### REQUIREMENT
Which lines of the records contain the word "center"? Show each of them.

### INPUT DATA

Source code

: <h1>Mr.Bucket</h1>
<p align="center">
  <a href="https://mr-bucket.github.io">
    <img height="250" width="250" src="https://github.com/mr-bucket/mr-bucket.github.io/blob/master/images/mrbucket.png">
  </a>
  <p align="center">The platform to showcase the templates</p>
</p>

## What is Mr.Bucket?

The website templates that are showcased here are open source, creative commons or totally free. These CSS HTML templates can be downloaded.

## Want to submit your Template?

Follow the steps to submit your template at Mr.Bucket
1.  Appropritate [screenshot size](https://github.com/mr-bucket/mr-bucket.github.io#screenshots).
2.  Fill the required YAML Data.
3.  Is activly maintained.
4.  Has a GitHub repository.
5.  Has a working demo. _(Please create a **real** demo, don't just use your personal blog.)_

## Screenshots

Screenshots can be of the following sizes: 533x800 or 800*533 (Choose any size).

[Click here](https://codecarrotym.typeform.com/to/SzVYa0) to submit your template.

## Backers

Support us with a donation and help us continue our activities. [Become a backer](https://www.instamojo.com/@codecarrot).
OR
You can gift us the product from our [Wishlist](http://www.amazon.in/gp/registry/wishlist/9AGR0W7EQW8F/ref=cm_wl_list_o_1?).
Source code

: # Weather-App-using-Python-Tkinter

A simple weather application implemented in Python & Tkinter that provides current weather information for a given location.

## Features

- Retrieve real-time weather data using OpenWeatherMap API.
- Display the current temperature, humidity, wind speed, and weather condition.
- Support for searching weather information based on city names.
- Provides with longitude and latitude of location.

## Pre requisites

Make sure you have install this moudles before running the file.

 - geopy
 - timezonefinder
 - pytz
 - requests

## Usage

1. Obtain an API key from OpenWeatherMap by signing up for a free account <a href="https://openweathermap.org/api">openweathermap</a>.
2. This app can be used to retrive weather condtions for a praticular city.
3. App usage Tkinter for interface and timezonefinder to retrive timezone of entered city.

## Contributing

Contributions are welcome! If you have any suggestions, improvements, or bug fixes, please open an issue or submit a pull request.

### ANSWER SPACE
<p align="center">
  <p align="center">The platform to showcase the templates</p>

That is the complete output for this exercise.